I know a lot of people who have given up their faith in order to marry the person they love. Some decided to be faithful to the religion they have grown up with, so, they agree in advance how they are going to treat each other even though they profess the same faith.

I have to point out, though, that mixed religion/faith is a complicated issue in a family so it’s recommended to talk it out with your partner who, between you two, will give up his/her religion in order to have a more harmonious worship time and ultimately a more unified family.

Ask yourself, if giving up your faith to adopt a new faith or religion will take a toll on the relationship you have with God.

Remember that nothing should take the place of God in your life, so always make a decision that will be in the best interest of your relationship with God Almighty.

 

 6.
What about sex?

Of course, this list will be incomplete without discussing sex. Yes, we’re definitely going to talk about sex. What are your expectations about sex in marriage?

Do you have any fantasies? How will you cope if your fantasies aren’t fulfilled in marriage? Would it cause you to become unfaithful to your future spouse? Are you ready to learn new techniques to improve your sex life in marriage?

Sex is a big part of the married life, so you must ask yourself these questions before getting married. 

I wasn’t sexually active before marriage. I and my husband are practicing Christians and we both believe that sex was only within the confines of marriage. But that did not stop us from talking about sex and our expectations from each other after marriage.

We talked about limits and the types of sex we can’t practice and the ones we were both willing to try out. We read books on sex in marriage and discussed it. So being a Christian is not a reason not to discuss sex while courting.

 If you don’t discuss your sexual fantasies with him and hear his own, you could end up having issues in marriage when you discover that you have different sexual and romantic needs and fantasies.

The key to a satisfied sexual life for a married couple is to think of the needs of your spouse and ways to satisfy it.  This is why it is necessary to know what his sexual fantasies are in marriage and his expectations in order to help you make an informed decision.

Once you’ve answered these question, next is to ask yourself if you are willing to do what it takes to satisfy your future spouse.

Are you ready to let go of your preformed sexual beliefs and inhibitions and partake in some types of sexual activity in order to satisfy your future spouse? 

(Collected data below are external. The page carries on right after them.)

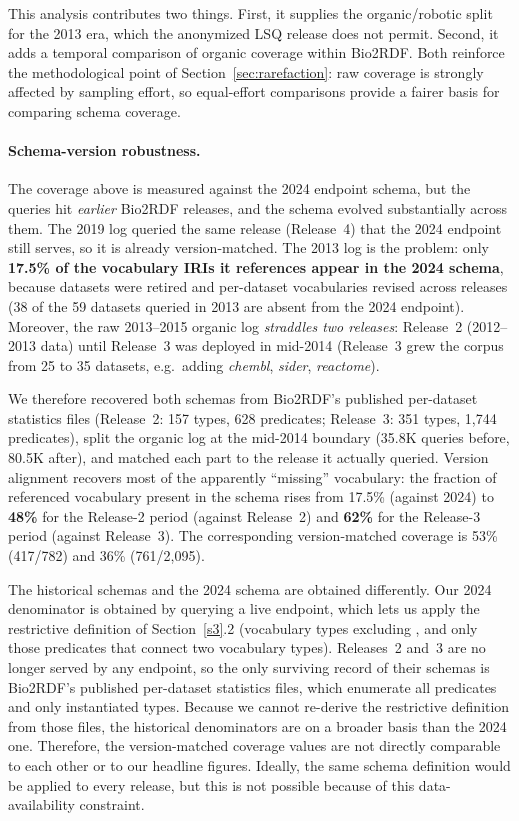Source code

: \documentclass[sw]{iosart2x}
\begin{document}
This analysis contributes two things. First, it supplies the organic/robotic split for the 2013 era, which the anonymized LSQ release does not permit. Second, it adds a temporal comparison of organic coverage within Bio2RDF. Both reinforce the methodological point of Section~\ref{sec:rarefaction}: raw coverage is strongly affected by sampling effort, so equal-effort comparisons provide a fairer basis for comparing schema coverage.

\paragraph{\textbf{Schema-version robustness.}} The coverage above is measured against the 2024 endpoint schema, but the queries hit \emph{earlier} Bio2RDF releases, and the schema evolved substantially across them. The 2019 log queried the same release (Release~4) that the 2024 endpoint still serves, so it is already version-matched. The 2013 log is the problem: only \textbf{17.5\% of the vocabulary IRIs it references appear in the 2024 schema}, because datasets were retired and per-dataset vocabularies revised across releases (38 of the 59 datasets queried in 2013 are absent from the 2024 endpoint). Moreover, the raw 2013--2015 organic log \emph{straddles two releases}: Release~2 (2012--2013 data) until Release~3 was deployed in mid-2014 (Release~3 grew the corpus from 25 to 35 datasets, e.g.\ adding \emph{chembl}, \emph{sider}, \emph{reactome}).

We therefore recovered both schemas from Bio2RDF's published per-dataset statistics files (Release~2: 157 types, 628 predicates; Release~3: 351 types, 1{,}744 predicates), split the organic log at the mid-2014 boundary (35.8K queries before, 80.5K after), and matched each part to the release it actually queried. Version alignment recovers most of the apparently ``missing'' vocabulary: the fraction of referenced vocabulary present in the schema rises from 17.5\% (against 2024) to \textbf{48\%} for the Release-2 period (against Release~2) and \textbf{62\%} for the Release-3 period (against Release~3). The corresponding version-matched coverage is 53\% (417/782) and 36\% (761/2{,}095).

The historical schemas and the 2024 schema are obtained differently. Our 2024 denominator is obtained by querying a live endpoint, which lets us apply the restrictive definition of Section~\ref{s3}.2 (vocabulary types excluding \texttt{}, and only those predicates that connect two vocabulary types). Releases~2 and~3 are no longer served by any endpoint, so the only surviving record of their schemas is Bio2RDF's published per-dataset statistics files, which enumerate all predicates and only instantiated types. Because we cannot re-derive the restrictive definition from those files, the historical denominators are on a broader basis than the 2024 one. Therefore, the version-matched coverage values are not directly comparable to each other or to our headline figures. Ideally, the same schema definition would be applied to every release, but this is not possible because of this data-availability constraint.
\end{document}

“Make sure your sexuality is copacetic,” says Louanne Cole Weston, PhD, a marriage and family therapist. She specializes in sex therapy and her word is weighty in this area.

Weston adds “Be specific with each other and discuss what you can and cannot tolerate, and be clear on what your bottom-line expectations are around sex.” Need I say more? She’s straightforward.

Just to clarify things, throw away all those inhibitions out the window and be blunt with your lover. Sex life is a critical area of a couple’s life however, we look at it.

So, it is better to discuss it with the one you love before going ahead with the marriage.

Good Luck as you make answer these 6 questions you must ask yourself before getting married. And for taking the next step.